Records from a collection:
*** Begin section ***
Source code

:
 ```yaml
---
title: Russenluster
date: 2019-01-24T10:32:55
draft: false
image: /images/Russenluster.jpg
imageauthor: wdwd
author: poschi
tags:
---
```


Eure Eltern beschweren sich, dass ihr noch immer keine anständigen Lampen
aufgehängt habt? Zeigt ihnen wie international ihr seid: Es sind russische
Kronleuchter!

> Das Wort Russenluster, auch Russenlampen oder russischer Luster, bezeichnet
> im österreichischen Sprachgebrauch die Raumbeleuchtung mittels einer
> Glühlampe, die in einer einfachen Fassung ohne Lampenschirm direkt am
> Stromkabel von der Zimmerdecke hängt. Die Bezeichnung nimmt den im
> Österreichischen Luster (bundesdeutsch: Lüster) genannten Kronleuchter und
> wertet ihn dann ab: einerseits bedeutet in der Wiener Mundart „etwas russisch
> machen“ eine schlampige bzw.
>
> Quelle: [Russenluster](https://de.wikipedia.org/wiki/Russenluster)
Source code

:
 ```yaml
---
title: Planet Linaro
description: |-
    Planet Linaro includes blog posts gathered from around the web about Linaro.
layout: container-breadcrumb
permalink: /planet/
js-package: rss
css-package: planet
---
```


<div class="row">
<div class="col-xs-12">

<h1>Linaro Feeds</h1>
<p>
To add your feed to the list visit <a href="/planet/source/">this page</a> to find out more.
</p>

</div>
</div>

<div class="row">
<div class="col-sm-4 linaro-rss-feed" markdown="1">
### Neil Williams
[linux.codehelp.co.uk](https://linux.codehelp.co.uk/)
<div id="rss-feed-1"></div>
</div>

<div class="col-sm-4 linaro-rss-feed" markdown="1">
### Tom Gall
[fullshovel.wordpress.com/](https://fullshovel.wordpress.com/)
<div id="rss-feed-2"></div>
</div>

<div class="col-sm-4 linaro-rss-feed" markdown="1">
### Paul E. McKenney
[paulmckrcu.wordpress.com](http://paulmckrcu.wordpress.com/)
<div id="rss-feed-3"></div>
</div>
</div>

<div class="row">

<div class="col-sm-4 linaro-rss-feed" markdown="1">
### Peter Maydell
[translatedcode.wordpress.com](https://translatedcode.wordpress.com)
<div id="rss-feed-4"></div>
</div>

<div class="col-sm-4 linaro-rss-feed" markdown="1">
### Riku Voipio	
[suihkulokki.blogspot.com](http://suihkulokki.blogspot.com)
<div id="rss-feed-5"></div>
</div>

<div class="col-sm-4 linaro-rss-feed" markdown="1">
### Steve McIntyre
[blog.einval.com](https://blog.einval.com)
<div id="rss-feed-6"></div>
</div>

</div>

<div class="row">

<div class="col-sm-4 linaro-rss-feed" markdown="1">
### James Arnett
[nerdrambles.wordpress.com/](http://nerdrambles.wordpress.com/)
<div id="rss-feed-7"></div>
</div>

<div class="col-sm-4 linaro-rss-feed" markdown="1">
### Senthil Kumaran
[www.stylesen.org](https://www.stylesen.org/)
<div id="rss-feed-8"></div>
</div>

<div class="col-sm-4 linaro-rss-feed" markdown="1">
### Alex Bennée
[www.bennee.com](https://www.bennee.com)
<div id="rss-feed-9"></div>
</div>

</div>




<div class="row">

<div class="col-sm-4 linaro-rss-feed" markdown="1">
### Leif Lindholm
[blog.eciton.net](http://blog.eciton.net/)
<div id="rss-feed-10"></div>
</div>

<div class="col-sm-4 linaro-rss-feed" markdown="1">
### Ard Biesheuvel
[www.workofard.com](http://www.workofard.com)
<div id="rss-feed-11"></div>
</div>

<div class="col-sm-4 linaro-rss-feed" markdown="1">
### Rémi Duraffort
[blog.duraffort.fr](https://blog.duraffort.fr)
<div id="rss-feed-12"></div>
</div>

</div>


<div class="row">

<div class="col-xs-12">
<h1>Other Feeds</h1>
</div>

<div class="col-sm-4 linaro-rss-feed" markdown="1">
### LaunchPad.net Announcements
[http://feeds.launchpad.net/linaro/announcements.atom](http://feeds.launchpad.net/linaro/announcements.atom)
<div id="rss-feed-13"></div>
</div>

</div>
*** End section ***
Exercise description:
Nothing in the entries may change. Retype them all.

Response:
Source code

:
 ```yaml
---
title: Russenluster
date: 2019-01-24T10:32:55
draft: false
image: /images/Russenluster.jpg
imageauthor: wdwd
author: poschi
tags:
---
```


Eure Eltern beschweren sich, dass ihr noch immer keine anständigen Lampen
aufgehängt habt? Zeigt ihnen wie international ihr seid: Es sind russische
Kronleuchter!

> Das Wort Russenluster, auch Russenlampen oder russischer Luster, bezeichnet
> im österreichischen Sprachgebrauch die Raumbeleuchtung mittels einer
> Glühlampe, die in einer einfachen Fassung ohne Lampenschirm direkt am
> Stromkabel von der Zimmerdecke hängt. Die Bezeichnung nimmt den im
> Österreichischen Luster (bundesdeutsch: Lüster) genannten Kronleuchter und
> wertet ihn dann ab: einerseits bedeutet in der Wiener Mundart „etwas russisch
> machen“ eine schlampige bzw.
>
> Quelle: [Russenluster](https://de.wikipedia.org/wiki/Russenluster)
Source code

:
 ```yaml
---
title: Planet Linaro
description: |-
    Planet Linaro includes blog posts gathered from around the web about Linaro.
layout: container-breadcrumb
permalink: /planet/
js-package: rss
css-package: planet
---
```


<div class="row">
<div class="col-xs-12">

<h1>Linaro Feeds</h1>
<p>
To add your feed to the list visit <a href="/planet/source/">this page</a> to find out more.
</p>

</div>
</div>

<div class="row">
<div class="col-sm-4 linaro-rss-feed" markdown="1">
### Neil Williams
[linux.codehelp.co.uk](https://linux.codehelp.co.uk/)
<div id="rss-feed-1"></div>
</div>

<div class="col-sm-4 linaro-rss-feed" markdown="1">
### Tom Gall
[fullshovel.wordpress.com/](https://fullshovel.wordpress.com/)
<div id="rss-feed-2"></div>
</div>

<div class="col-sm-4 linaro-rss-feed" markdown="1">
### Paul E. McKenney
[paulmckrcu.wordpress.com](http://paulmckrcu.wordpress.com/)
<div id="rss-feed-3"></div>
</div>
</div>

<div class="row">

<div class="col-sm-4 linaro-rss-feed" markdown="1">
### Peter Maydell
[translatedcode.wordpress.com](https://translatedcode.wordpress.com)
<div id="rss-feed-4"></div>
</div>

<div class="col-sm-4 linaro-rss-feed" markdown="1">
### Riku Voipio	
[suihkulokki.blogspot.com](http://suihkulokki.blogspot.com)
<div id="rss-feed-5"></div>
</div>

<div class="col-sm-4 linaro-rss-feed" markdown="1">
### Steve McIntyre
[blog.einval.com](https://blog.einval.com)
<div id="rss-feed-6"></div>
</div>

</div>

<div class="row">

<div class="col-sm-4 linaro-rss-feed" markdown="1">
### James Arnett
[nerdrambles.wordpress.com/](http://nerdrambles.wordpress.com/)
<div id="rss-feed-7"></div>
</div>

<div class="col-sm-4 linaro-rss-feed" markdown="1">
### Senthil Kumaran
[www.stylesen.org](https://www.stylesen.org/)
<div id="rss-feed-8"></div>
</div>

<div class="col-sm-4 linaro-rss-feed" markdown="1">
### Alex Bennée
[www.bennee.com](https://www.bennee.com)
<div id="rss-feed-9"></div>
</div>

</div>




<div class="row">

<div class="col-sm-4 linaro-rss-feed" markdown="1">
### Leif Lindholm
[blog.eciton.net](http://blog.eciton.net/)
<div id="rss-feed-10"></div>
</div>

<div class="col-sm-4 linaro-rss-feed" markdown="1">
### Ard Biesheuvel
[www.workofard.com](http://www.workofard.com)
<div id="rss-feed-11"></div>
</div>

<div class="col-sm-4 linaro-rss-feed" markdown="1">
### Rémi Duraffort
[blog.duraffort.fr](https://blog.duraffort.fr)
<div id="rss-feed-12"></div>
</div>

</div>


<div class="row">

<div class="col-xs-12">
<h1>Other Feeds</h1>
</div>

<div class="col-sm-4 linaro-rss-feed" markdown="1">
### LaunchPad.net Announcements
[http://feeds.launchpad.net/linaro/announcements.atom](http://feeds.launchpad.net/linaro/announcements.atom)
<div id="rss-feed-13"></div>
</div>

</div>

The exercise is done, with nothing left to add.